# The Epiphone Gentlemens Club



## The Beatles Sound (Feb 2, 2009)

I invite you to participate in this "small" group of Epiphone Fans, because these guitars are both treated as bad but the actual experience something else, they are fashion - they sound really ...

This is my Epiphone Experience Collection ...


----------



## The Beatles Sound (Feb 2, 2009)

and the next ... :rockon2:


----------



## Damion (May 8, 2009)

While I dont have any pics, Id like to hop on the band wagon as well.

I have a 2004 Epi Les Paul Custom in alpine white. Bought it sight unseen but couldnt love it more.

I think youre right, Epis dont get the respect they deserve, ive let a friend of mine who plays nothing but Gibsons use mine, and according to him, mine plays just as good if not better than his gibbys. Even the sound is very similliar.


----------



## Swee_tone (Mar 23, 2009)

Sign me up!

I love my '57 RI LP jr. probably my favourite at this point.
I love the simplicity, but also the construction is good, intonation is perfect, and I can get all kinds of sounds out of it.

.


----------



## Swee_tone (Mar 23, 2009)

By the way, nice guitars posted there Beatles Sound!


----------



## danbo (Nov 27, 2006)




----------



## garretrevels (Mar 9, 2007)

Here's my Epiphone Les Paul Junior '57 RI "Epiphone Custom Shop"

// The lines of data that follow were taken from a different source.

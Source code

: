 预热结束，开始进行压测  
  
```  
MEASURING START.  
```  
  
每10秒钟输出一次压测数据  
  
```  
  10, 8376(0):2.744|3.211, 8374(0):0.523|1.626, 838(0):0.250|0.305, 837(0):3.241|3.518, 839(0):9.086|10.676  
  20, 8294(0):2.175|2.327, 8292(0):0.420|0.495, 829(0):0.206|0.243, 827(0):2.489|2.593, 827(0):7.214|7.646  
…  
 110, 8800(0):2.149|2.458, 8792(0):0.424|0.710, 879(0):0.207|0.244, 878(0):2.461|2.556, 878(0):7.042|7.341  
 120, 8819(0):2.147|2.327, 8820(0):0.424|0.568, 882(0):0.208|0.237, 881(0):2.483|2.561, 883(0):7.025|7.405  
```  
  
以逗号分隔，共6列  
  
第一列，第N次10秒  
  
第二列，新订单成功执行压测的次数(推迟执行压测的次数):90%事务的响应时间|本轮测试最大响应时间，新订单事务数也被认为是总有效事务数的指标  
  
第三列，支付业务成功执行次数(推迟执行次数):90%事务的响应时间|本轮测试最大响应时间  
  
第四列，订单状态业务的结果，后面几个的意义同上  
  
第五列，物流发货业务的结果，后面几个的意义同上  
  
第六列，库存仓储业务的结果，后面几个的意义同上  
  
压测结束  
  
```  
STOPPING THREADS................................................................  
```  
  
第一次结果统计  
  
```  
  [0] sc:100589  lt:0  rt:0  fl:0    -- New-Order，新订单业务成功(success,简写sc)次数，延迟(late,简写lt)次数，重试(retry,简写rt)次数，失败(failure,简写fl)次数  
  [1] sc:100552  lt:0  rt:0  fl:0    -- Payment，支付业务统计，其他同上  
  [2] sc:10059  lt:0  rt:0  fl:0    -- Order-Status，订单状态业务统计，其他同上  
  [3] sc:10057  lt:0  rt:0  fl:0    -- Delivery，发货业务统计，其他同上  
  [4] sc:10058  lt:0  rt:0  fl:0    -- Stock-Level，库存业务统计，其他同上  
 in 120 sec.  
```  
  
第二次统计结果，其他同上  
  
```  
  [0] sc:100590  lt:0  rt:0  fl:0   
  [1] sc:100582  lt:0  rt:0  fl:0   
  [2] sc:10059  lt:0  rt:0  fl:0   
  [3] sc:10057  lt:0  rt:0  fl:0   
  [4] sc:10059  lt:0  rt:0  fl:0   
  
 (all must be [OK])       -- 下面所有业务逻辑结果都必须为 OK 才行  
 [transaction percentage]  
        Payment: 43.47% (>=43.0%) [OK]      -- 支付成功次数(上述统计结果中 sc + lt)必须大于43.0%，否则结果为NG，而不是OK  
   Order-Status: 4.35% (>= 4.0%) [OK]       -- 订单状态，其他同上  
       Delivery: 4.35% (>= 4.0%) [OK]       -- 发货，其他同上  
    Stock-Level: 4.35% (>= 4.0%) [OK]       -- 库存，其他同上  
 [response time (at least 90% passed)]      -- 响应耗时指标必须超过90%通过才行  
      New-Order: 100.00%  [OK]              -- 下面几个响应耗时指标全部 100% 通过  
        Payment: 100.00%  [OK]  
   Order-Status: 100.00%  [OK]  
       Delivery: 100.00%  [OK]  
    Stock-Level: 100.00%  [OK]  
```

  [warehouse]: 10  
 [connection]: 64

I've noticed these are starting to go up in value, they were only made for a short period of time apparently pulled from the lineup becaue they were to close to the Gibson's


----------



## Robert1950 (Jan 21, 2006)

An Epiphone Riviera, Antique Sunburst, MIJ, circa 1978.


----------



## Francis Fargon (May 31, 2009)

Nice tail piece Robert1950!
Is that the stock one from 78?

Frank


----------



## Robert1950 (Jan 21, 2006)

Francis Fargon said:


> Nice tail piece Robert1950!
> Is that the stock one from 78?
> 
> Frank


Yep. It is called a Frequensator tail piece. Sort of a two piece trapeze. This is particular to Epiphones AFAIK.


----------



## Francis Fargon (May 31, 2009)

My friend got one just like it,really,except for the tail piece,that why i was askin.But he not the original buyer,so it could been changed.

Thanks

Frank:smile:


----------



## Robert1950 (Jan 21, 2006)

Francis Fargon said:


> My friend got one just like it,really,except for the tail piece,that why i was asking. But he not the original buyer,so it could been changed.
> 
> Thanks
> 
> Frank:smile:


I've done some research on these MIJ Riviera models from around 72 to 84, In the early 70s they had the stop tail, covered HBs and bolt on necks. Late 70s were set neck, creme open coils and frequensator TP. Early 80s had set neck, covered HBs and the stop tail. The colour is particular to this era AFAIK. They also made red ones in the early 70s. If was after the early 80s that Gibson moved production to Korea. I upgraded the pickups in mine,


----------



## puckhead (Sep 8, 2008)

I only have one Epiphone in the mix, though I'm not sure it qualifies as a gentleman's guitar: 
(however, it goes well with the beer stain on my couch) :smile:


----------



## Maxer (Apr 20, 2007)

Cool beans. All these nice Epis.

I have two Korean G400s... one a Vintage Faded from 2004, the other a classic cherry finish from '96. I had a cherry '95 but I gave it to a good friend a couple years ago. Great players, all of them. I really ought to take some fresh pics of them.


----------



## vasthorizon (Aug 10, 2008)

Epiphone Les Paul Elite (2003) - Made in Japan












Epiphone Les Paul Custom LE Lacquer Series (2005) - Made in Japan (JDM)


----------



## pattste (Dec 30, 2007)

Both are Gone but not forgotten. Epiphone Emperor Regent and Sheraton II. They were nice guitars. But at the time I was deluded into thinking that an upgraded Epiphone was as good as a Gibson. The Sheraton II had Seymour Duncan Antiquity humbuckers. Absolutely stellar pickups.


----------



## Kenmac (Jan 24, 2007)

Nice looking guitars guys. Unfortunately this thread has made me start thinking about a really nice Epiphone Les Paul bought from Encore Music that I used to own back in the mid 90's. It had an amazing cherry sunburst finish, the "Open Book" (Gibson style) headstock and it was a good player. The price was very reasonable as well. I believe at the time it was somewhere between $500.00 and $600.00. I originally bought it for slide, even though it had low action. I set up the action myself and the only reason I foolishly sold it was because the pickups were thinner sounding than my Gibson Les Paul.  Of course what I should have done was get new pickups installed instead of selling it.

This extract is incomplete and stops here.